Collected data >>

━━━━━━━━

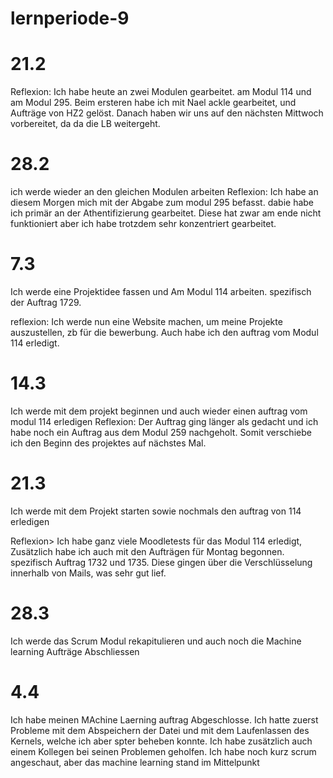 # lernperiode-9

# 21.2
Reflexion:
Ich habe heute an zwei Modulen gearbeitet. am Modul 114 und am Modul 295. Beim ersteren habe ich mit Nael ackle gearbeitet, und Aufträge von HZ2 gelöst. Danach haben wir uns auf den nächsten Mittwoch vorbereitet, da da die LB weitergeht.
# 28.2
ich werde wieder an den gleichen Modulen arbeiten
Reflexion:
Ich habe an diesem Morgen mich mit der Abgabe zum modul 295 befasst. dabie habe ich primär an der Athentifizierung gearbeitet. Diese hat zwar am ende nicht funktioniert aber ich habe trotzdem sehr konzentriert gearbeitet.

# 7.3
Ich werde eine Projektidee fassen und Am Modul 114 arbeiten. spezifisch der Auftrag 1729.

reflexion: Ich werde nun eine Website machen, um meine Projekte auszustellen, zb für die bewerbung.
Auch habe ich den auftrag vom Modul 114 erledigt.

# 14.3
Ich werde mit dem projekt beginnen und auch wieder einen auftrag vom modul 114 erledigen
Reflexion:
Der Auftrag ging länger als gedacht und ich habe noch ein Auftrag aus dem Modul 259 nachgeholt. Somit verschiebe ich den Beginn des projektes auf nächstes Mal.

# 21.3
Ich werde mit dem Projekt starten sowie nochmals den auftrag von 114 erledigen

Reflexion>
Ich habe ganz viele Moodletests für das Modul 114 erledigt, Zusätzlich habe ich auch mit den Aufträgen für Montag begonnen. spezifisch Auftrag 1732 und 1735. Diese gingen über die Verschlüsselung innerhalb von Mails, was sehr gut lief.

# 28.3
Ich werde das Scrum Modul rekapitulieren und auch noch die Machine learning Aufträge Abschliessen

# 4.4
Ich habe meinen MAchine Laerning auftrag Abgeschlosse. Ich hatte zuerst Probleme mit dem Abspeichern der Datei und mit dem Laufenlassen des Kernels, welche ich aber spter beheben konnte. Ich habe zusätzlich auch einem Kollegen bei seinen Problemen geholfen. Ich habe noch kurz scrum angeschaut, aber das machine learning stand im Mittelpunkt
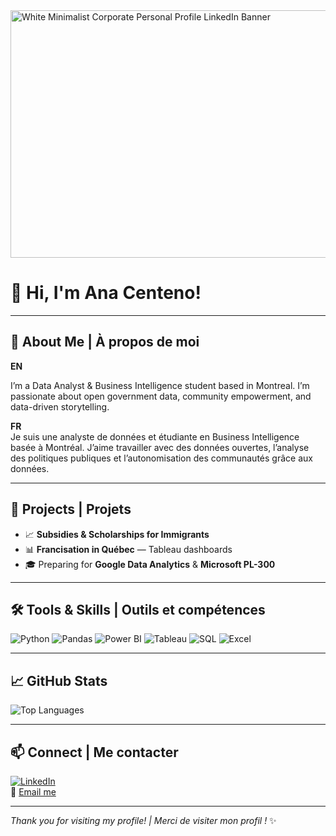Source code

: 


<img width="1584" height="396" alt="White Minimalist Corporate Personal Profile LinkedIn Banner" src="https://github.com/user-attachments/assets/eec96ec2-dd33-48ae-9a4f-8653fa66e970" />






# 👋 Hi, I'm Ana Centeno!

---

## 📌 About Me | À propos de moi

**EN**  


I’m a Data Analyst & Business Intelligence student based in Montreal. I’m passionate about open government data, community empowerment, and data-driven storytelling.  

**FR**  
Je suis une analyste de données et étudiante en Business Intelligence basée à Montréal. J’aime travailler avec des données ouvertes, l’analyse des politiques publiques et l’autonomisation des communautés grâce aux données.

---

## 🚀 Projects | Projets

- 📈 **Subsidies & Scholarships for Immigrants**  
- 📊 **Francisation in Québec** — Tableau dashboards
- 🎓 Preparing for **Google Data Analytics** & **Microsoft PL-300**

---

## 🛠️ Tools & Skills | Outils et compétences

![Python](https://img.shields.io/badge/Python-3776AB?style=flat&logo=python&logoColor=white)
![Pandas](https://img.shields.io/badge/Pandas-150458?style=flat&logo=pandas&logoColor=white)
![Power BI](https://img.shields.io/badge/Power%20BI-F2C811?style=flat&logo=powerbi&logoColor=black)
![Tableau](https://img.shields.io/badge/Tableau-E97627?style=flat&logo=tableau&logoColor=white)
![SQL](https://img.shields.io/badge/SQL-4479A1?style=flat&logo=MySQL&logoColor=white)
![Excel](https://img.shields.io/badge/Excel-217346?style=flat&logo=microsoft-excel&logoColor=white)


---

## 📈 GitHub Stats

 
![Top Languages](https://github-readme-stats.vercel.app/api/top-langs/?username=AnaCenteno-DA&layout=compact)

---

## 📫 Connect | Me contacter

[![LinkedIn](https://img.shields.io/badge/LinkedIn-blue?logo=linkedin&logoColor=white)](https://www.linkedin.com/in/ana-centeno-baltazar/)  
📧 [Email me](mailto:CentenoAj@outlook.com)

---

*Thank you for visiting my profile! | Merci de visiter mon profil !* ✨

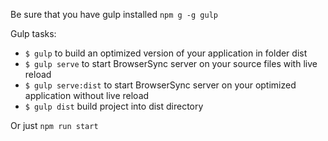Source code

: Be sure that you have gulp installed `npm g -g gulp`

Gulp tasks:

- `$ gulp` to build an optimized version of your application in folder dist
- `$ gulp serve` to start BrowserSync server on your source files with live reload
- `$ gulp serve:dist` to start BrowserSync server on your optimized application without live reload
- `$ gulp dist` build project into dist directory

Or just `npm run start`

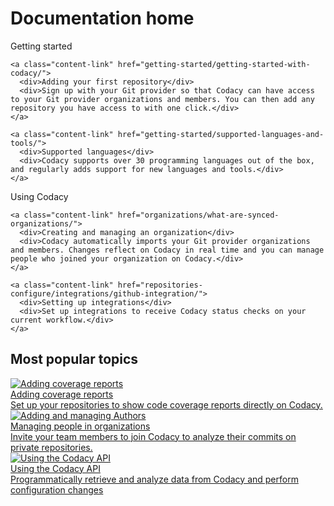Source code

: # Documentation home

<div class="content-columns-wrapper">
  <div class="content-link-column">
    <div>Getting started</div>

    <a class="content-link" href="getting-started/getting-started-with-codacy/">
      <div>Adding your first repository</div>
      <div>Sign up with your Git provider so that Codacy can have access to your Git provider organizations and members. You can then add any repository you have access to with one click.</div>
    </a>

    <a class="content-link" href="getting-started/supported-languages-and-tools/">
      <div>Supported languages</div>
      <div>Codacy supports over 30 programming languages out of the box, and regularly adds support for new languages and tools.</div>
    </a>
  </div>

  <div class="content-link-column">
    <div>Using Codacy</div>

    <a class="content-link" href="organizations/what-are-synced-organizations/">
      <div>Creating and managing an organization</div>
      <div>Codacy automatically imports your Git provider organizations and members. Changes reflect on Codacy in real time and you can manage people who joined your organization on Codacy.</div>
    </a>

    <a class="content-link" href="repositories-configure/integrations/github-integration/">
      <div>Setting up integrations</div>
      <div>Set up integrations to receive Codacy status checks on your current workflow.</div>
    </a>
  </div>
</div>

<h2>Most popular topics</h2>

<div class="topic-row">
  <a class="topic-card" href="coverage-reporter/">
    <div class="tc-icon">
      <img alt="Adding coverage reports" src="/assets/images/icon-checklist.svg">
    </div>
    <div class="tc-content">
      <div>Adding coverage reports</div>
      <div>Set up your repositories to show code coverage reports directly on Codacy.</div>
    </div>
  </a>
  <a class="topic-card"  href="organizations/managing-people/">
    <div class="tc-icon">
      <img alt="Adding and managing Authors" src="/assets/images/icon-user-management.svg">
    </div>
    <div class="tc-content">
      <div>Managing people in organizations</div>
      <div>Invite your team members to join Codacy to analyze their commits on private repositories.</div>
    </div>
  </a>
  <a class="topic-card" href="codacy-api/using-the-codacy-api/">
    <div class="tc-icon">
      <img alt="Using the Codacy API" src="/assets/images/icon-code.svg">
    </div>
    <div class="tc-content">
      <div>Using the Codacy API</div>
      <div>Programmatically retrieve and analyze data from Codacy and perform configuration changes</div>
    </div>
  </a>
</div>
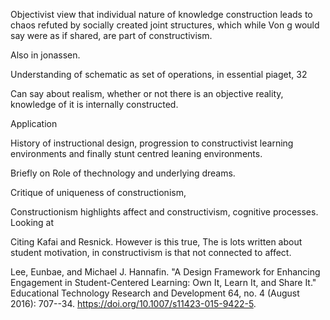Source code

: Objectivist view that individual nature of knowledge construction leads to chaos refuted by socially created joint structures, which while Von g would say were as if shared, are part of constructivism.

Also in jonassen.

Understanding of schematic as set of operations, in essential piaget, 32

Can say about realism, whether or not there is an objective reality, knowledge of it is internally constructed.

Application

History of instructional design, progression to constructivist learning environments and finally stunt centred leaning environments.

Briefly on Role of thechnology and underlying dreams.

Critique of uniqueness of constructionism,

Constructionism highlights affect and constructivism, cognitive processes. Looking at

Citing Kafai and Resnick. However is this true, The is lots written about student motivation, in constructivism is that not connected to affect.

Lee, Eunbae, and Michael J. Hannafin. "A Design Framework for Enhancing Engagement in Student-Centered Learning: Own It, Learn It, and Share It." Educational Technology Research and Development 64, no. 4 (August 2016): 707--34. https://doi.org/10.1007/s11423-015-9422-5. 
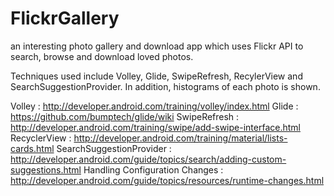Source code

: # FlickrGallery
an interesting photo gallery and download app
which uses Flickr API to search, browse and download loved photos.

Techniques used include Volley, Glide, SwipeRefresh, RecylerView and SearchSuggestionProvider.
In addition, histograms of each photo is shown.

Volley : http://developer.android.com/training/volley/index.html
Glide : https://github.com/bumptech/glide/wiki
SwipeRefresh : http://developer.android.com/training/swipe/add-swipe-interface.html
RecyclerView : http://developer.android.com/training/material/lists-cards.html
SearchSuggestionProvider : http://developer.android.com/guide/topics/search/adding-custom-suggestions.html
Handling Configuration Changes : http://developer.android.com/guide/topics/resources/runtime-changes.html
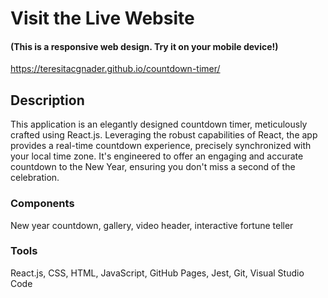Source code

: # Visit the Live Website 
#### (This is a responsive web design. Try it on your mobile device!)
https://teresitacgnader.github.io/countdown-timer/

## Description
This application is an elegantly designed countdown timer, meticulously crafted using React.js. Leveraging the robust capabilities of React, the app provides a real-time countdown experience, precisely synchronized with your local time zone. It's engineered to offer an engaging and accurate countdown to the New Year, ensuring you don't miss a second of the celebration.

### Components
New year countdown, gallery, video header, interactive fortune teller

### Tools
React.js, CSS, HTML, JavaScript, GitHub Pages, Jest, Git, Visual Studio Code
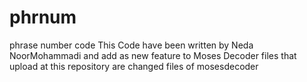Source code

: phrnum
======

phrase number code
This Code have been written by Neda NoorMohammadi
and add as new feature to Moses Decoder
files that upload at this repository are changed files of mosesdecoder
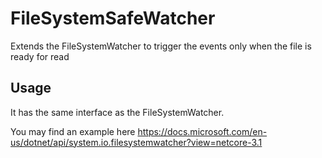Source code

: FileSystemSafeWatcher
=====================

Extends the FileSystemWatcher to trigger the events only when the file is ready for read

## Usage
It has the same interface as the FileSystemWatcher. 

You may find an example here https://docs.microsoft.com/en-us/dotnet/api/system.io.filesystemwatcher?view=netcore-3.1
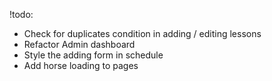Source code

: !todo:

- Check for duplicates condition in adding / editing lessons
- Refactor Admin dashboard
- Style the adding form in schedule
- Add horse loading to pages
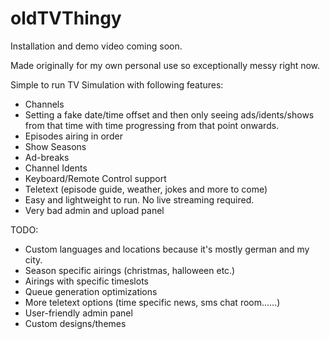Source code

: # oldTVThingy
Installation and demo video coming soon.

Made originally for my own personal use so exceptionally messy right now.


Simple to run TV Simulation with following features:
- Channels
- Setting a fake date/time offset and then only seeing ads/idents/shows from that time with time progressing from that point onwards.
- Episodes airing in order
- Show Seasons
- Ad-breaks
- Channel Idents
- Keyboard/Remote Control support
- Teletext (episode guide, weather, jokes and more to come)
- Easy and lightweight to run. No live streaming required.
- Very bad admin and upload panel

TODO:
- Custom languages and locations because it's mostly german and my city.
- Season specific airings (christmas, halloween etc.)
- Airings with specific timeslots
- Queue generation optimizations
- More teletext options (time specific news, sms chat room......)
- User-friendly admin panel
- Custom designs/themes
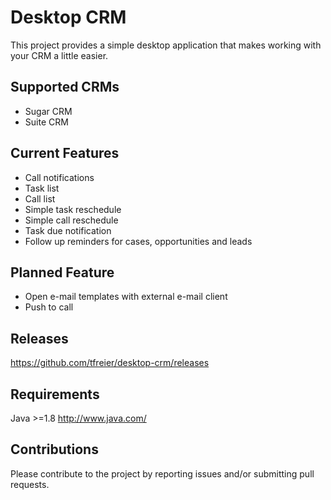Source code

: # Desktop CRM

This project provides a simple desktop application that makes working with your CRM a little easier. 

## Supported CRMs

- Sugar CRM
- Suite CRM

## Current Features

- Call notifications
- Task list
- Call list
- Simple task reschedule
- Simple call reschedule
- Task due notification
- Follow up reminders for cases, opportunities and leads

## Planned Feature

- Open e-mail templates with external e-mail client
- Push to call

## Releases 

https://github.com/tfreier/desktop-crm/releases

## Requirements

Java >=1.8  http://www.java.com/


## Contributions

Please contribute to the project by reporting issues and/or submitting pull requests. 
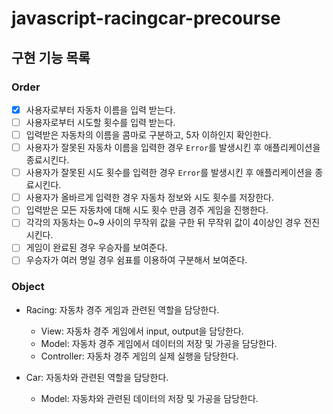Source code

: # javascript-racingcar-precourse

## 구현 기능 목록

### Order

- [x] 사용자로부터 자동차 이름을 입력 받는다.
- [ ] 사용자로부터 시도할 횟수를 입력 받는다.
- [ ] 입력받은 자동차의 이름을 콤마로 구분하고, 5자 이하인지 확인한다.
- [ ] 사용자가 잘못된 자동차 이름을 입력한 경우 `Error`를 발생시킨 후 애플리케이션을 종료시킨다.
- [ ] 사용자가 잘못된 시도 횟수를 입력한 경우 `Error`를 발생시킨 후 애플리케이션을 종료시킨다.
- [ ] 사용자가 올바르게 입력한 경우 자동차 정보와 시도 횟수를 저장한다.
- [ ] 입력받은 모든 자동차에 대해 시도 횟수 만큼 경주 게임을 진행한다.
- [ ] 각각의 자동차는 0~9 사이의 무작위 값을 구한 뒤 무작위 값이 4이상인 경우 전진시킨다.
- [ ] 게임이 완료된 경우 우승자를 보여준다.
- [ ] 우승자가 여러 명일 경우 쉼표를 이용하여 구분해서 보여준다.

### Object

- Racing: 자동차 경주 게임과 관련된 역할을 담당한다.

  - View: 자동차 경주 게임에서 input, output을 담당한다.
  - Model: 자동차 경주 게임에서 데이터의 저장 및 가공을 담당한다.
  - Controller: 자동차 경주 게임의 실제 실행을 담당한다.

- Car: 자동차와 관련된 역할을 담당한다.
  - Model: 자동차와 관련된 데이터의 저장 및 가공을 담당한다.
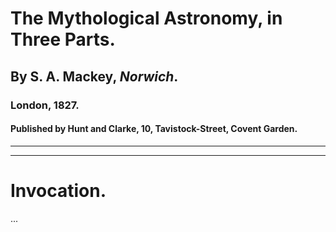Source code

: # The Mythological Astronomy, in Three Parts.

## By S. A. Mackey, _Norwich_.

### London, 1827.

#### Published by Hunt and Clarke, 10, Tavistock-Street, Covent Garden.

---

---

# Invocation.

...
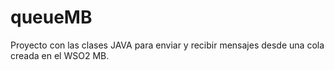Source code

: # queueMB
Proyecto con las clases JAVA para enviar y recibir mensajes desde una cola creada en el WSO2 MB.
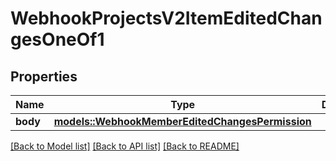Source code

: # WebhookProjectsV2ItemEditedChangesOneOf1

## Properties

Name | Type | Description | Notes
------------ | ------------- | ------------- | -------------
**body** | [**models::WebhookMemberEditedChangesPermission**](webhook_member_edited_changes_permission.md) |  | 

[[Back to Model list]](../README.md#documentation-for-models) [[Back to API list]](../README.md#documentation-for-api-endpoints) [[Back to README]](../README.md)


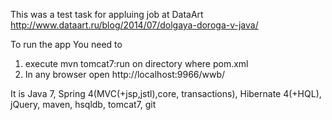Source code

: This was a test task for appluing job at DataArt http://www.dataart.ru/blog/2014/07/dolgaya-doroga-v-java/


To run the app You need to 
1)  execute  mvn tomcat7:run  on directory where pom.xml
2) In any browser open  http://localhost:9966/wwb/

It is  Java 7, Spring 4(MVC(+jsp,jstl),core, transactions), Hibernate 4(+HQL), jQuery, maven, hsqldb, tomcat7, git  

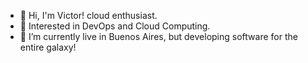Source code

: - 👋 Hi, I'm Victor! cloud enthusiast.
- 💖 Interested in DevOps and Cloud Computing.
- 🏡 I’m currently live in Buenos Aires, but developing software for the entire galaxy!


<!---
ViktorMP/ViktorMP is a ✨ special ✨ repository because its `README.md` (this file) appears on your GitHub profile.
You can click the Preview link to take a look at your changes.
--->
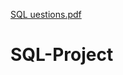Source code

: [SQL uestions.pdf](https://github.com/ajayprince123/SQL-Project/files/10919634/SQL.uestions.pdf)
# SQL-Project
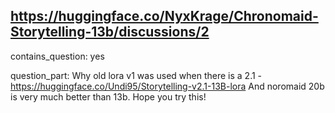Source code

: ## https://huggingface.co/NyxKrage/Chronomaid-Storytelling-13b/discussions/2

contains_question: yes

question_part: Why old lora v1 was used when there is a 2.1 - https://huggingface.co/Undi95/Storytelling-v2.1-13B-lora And noromaid 20b is very much better than 13b. Hope you try this!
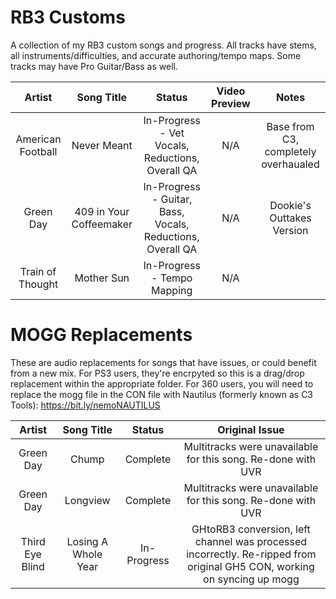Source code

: # RB3 Customs
A collection of my RB3 custom songs and progress. All tracks have stems, all instruments/difficulties, and accurate authoring/tempo maps. Some tracks may have Pro Guitar/Bass as well.

| Artist | Song Title | Status | Video Preview | Notes |
| :----------: | :---------: | :---------------: | :------------: | :------------: |
| American Football | Never Meant | In-Progress - Vet Vocals, Reductions, Overall QA | N/A | Base from C3, completely overhaualed |
| Green Day | 409 in Your Coffeemaker | In-Progress - Guitar, Bass, Vocals, Reductions, Overall QA | N/A | Dookie's Outtakes Version |
| Train of Thought | Mother Sun | In-Progress - Tempo Mapping | N/A |  |

# MOGG Replacements
These are audio replacements for songs that have issues, or could benefit from a new mix. For PS3 users, they're encrpyted so this is a drag/drop replacement within the appropriate folder. For 360 users, you will need to replace the mogg file in the CON file with Nautilus (formerly known as C3 Tools): https://bit.ly/nemoNAUTILUS

| Artist | Song Title | Status | Original Issue |
| :----------: | :---------: | :---------------: | :------------: |
| Green Day | Chump | Complete | Multitracks were unavailable for this song. Re-done with UVR |
| Green Day | Longview | Complete | Multitracks were unavailable for this song. Re-done with UVR |
| Third Eye Blind | Losing A Whole Year | In-Progress | GHtoRB3 conversion, left channel was processed incorrectly. Re-ripped from original GH5 CON, working on syncing up mogg |
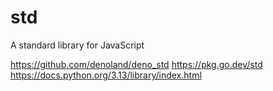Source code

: # std

A standard library for JavaScript

https://github.com/denoland/deno_std
https://pkg.go.dev/std
https://docs.python.org/3.13/library/index.html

━━━━━━━━

ACTIVITY >>
Say how many lines in the records hold the string "React". Give no other words.

RESPONSE TO THE EXERCISE >>
2